◆ PROMPT ◆
From the records below, copy out exactly the lines from the one containing "particles are given" to the one containing "maintains a path", both included. Add nothing else.

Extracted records
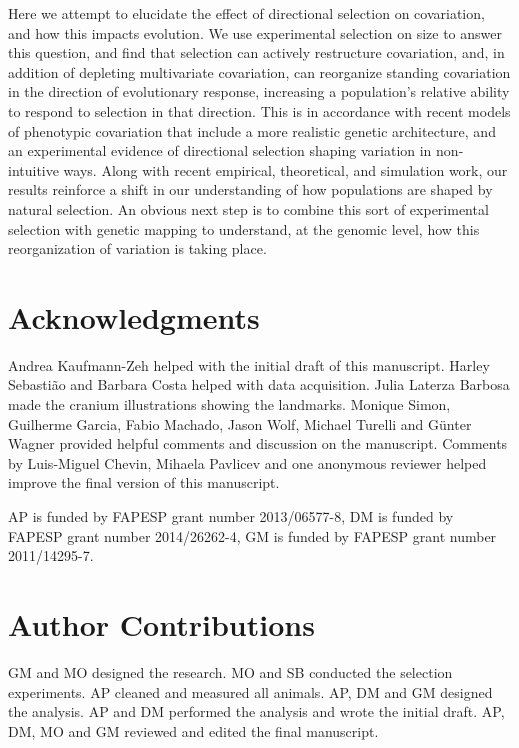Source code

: \begin{refsection}
Here we attempt to elucidate the effect of directional selection on
covariation, and how this impacts evolution. We use experimental
selection on size to answer this question, and find that selection can
actively restructure covariation, and, in addition of depleting
multivariate covariation, can reorganize standing covariation in the
direction of evolutionary response, increasing a population's relative
ability to respond to selection in that direction. This is in accordance
with recent models of phenotypic covariation that include a more
realistic genetic architecture, and an experimental evidence of
directional selection shaping variation in non-intuitive ways. Along
with recent empirical, theoretical, and simulation work, our results
reinforce a shift in our understanding of how populations are shaped by
natural selection. An obvious next step is to combine this sort of
experimental selection with genetic mapping to understand, at the
genomic level, how this reorganization of variation is taking place.

\section*{Acknowledgments}\label{acknowledgments}

Andrea Kaufmann-Zeh helped with the initial draft of this manuscript.
Harley Sebastião and Barbara Costa helped with data acquisition. Julia
Laterza Barbosa made the cranium illustrations showing the landmarks.
Monique Simon, Guilherme Garcia, Fabio Machado, Jason Wolf, Michael
Turelli and Günter Wagner provided helpful comments and discussion on
the manuscript. Comments by Luis-Miguel Chevin, Mihaela Pavlicev and one
anonymous reviewer helped improve the final version of this manuscript.

AP is funded by FAPESP grant number 2013/06577-8, DM is funded by FAPESP
grant number 2014/26262-4, GM is funded by FAPESP grant number
2011/14295-7.

\section*{Author Contributions}

GM and MO designed the research. MO and SB conducted the selection
experiments. AP cleaned and measured all animals. AP, DM and GM designed
the analysis. AP and DM performed the analysis and wrote the initial
draft. AP, DM, MO and GM reviewed and edited the final manuscript.

\printbibliography


\end{refsection}
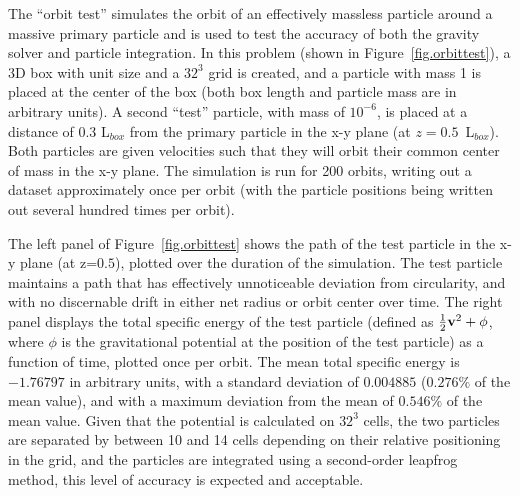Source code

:The ``orbit test'' simulates the orbit of an effectively massless
particle around a massive primary particle and is used to test the
accuracy of both the gravity solver and particle integration.  In this
problem (shown in Figure~\ref{fig.orbittest}), a 3D box with unit size
and a $32^3$ grid is created, and a particle with mass 1 is placed at
the center of the box (both box length and particle mass are in
arbitrary units).  A second ``test'' particle, with mass of $10^{-6}$,
is placed at a distance of 0.3 L$_{box}$ from the primary particle in
the x-y plane (at $z=0.5$~L$_{box}$).  Both particles are given
velocities such that they will orbit their common center of mass in
the x-y plane.  The simulation is run for 200 orbits, writing
out a dataset 
approximately once per orbit (with the particle positions being
written out several hundred times per orbit).

The left panel of Figure~\ref{fig.orbittest} shows the path of the
test particle in the x-y plane (at z=$0.5$), plotted over the duration
of the simulation.  The test particle
maintains a path that has effectively unnoticeable deviation from
circularity, and with no discernable drift in either net radius or
orbit center over time.  The right panel displays the total specific
energy of the test particle (defined as $\frac{1}{2} {\bf v}^2 +
\phi$, where $\phi$ is the gravitational potential at the position of
the test particle) as a function of time, plotted once per orbit.  The
mean total specific energy is $-1.76797$ in arbitrary units, with a
standard deviation of $0.004885$ ($0.276\%$ of the mean value), and
with a maximum deviation from the mean of $0.546\%$ of the mean value.
Given that the potential is calculated on $32^3$ cells, the two
particles are separated by between 10 and 14 cells depending on their
relative positioning in the grid, and the particles are integrated
using a second-order leapfrog method, this level of accuracy is
expected and acceptable.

◆ RESPONSE BOX ◆
the x-y plane (at $z=0.5$~L$_{box}$).  Both particles are given
velocities such that they will orbit their common center of mass in
the x-y plane.  The simulation is run for 200 orbits, writing
out a dataset 
approximately once per orbit (with the particle positions being
written out several hundred times per orbit).

The left panel of Figure~\ref{fig.orbittest} shows the path of the
test particle in the x-y plane (at z=$0.5$), plotted over the duration
of the simulation.  The test particle
maintains a path that has effectively unnoticeable deviation from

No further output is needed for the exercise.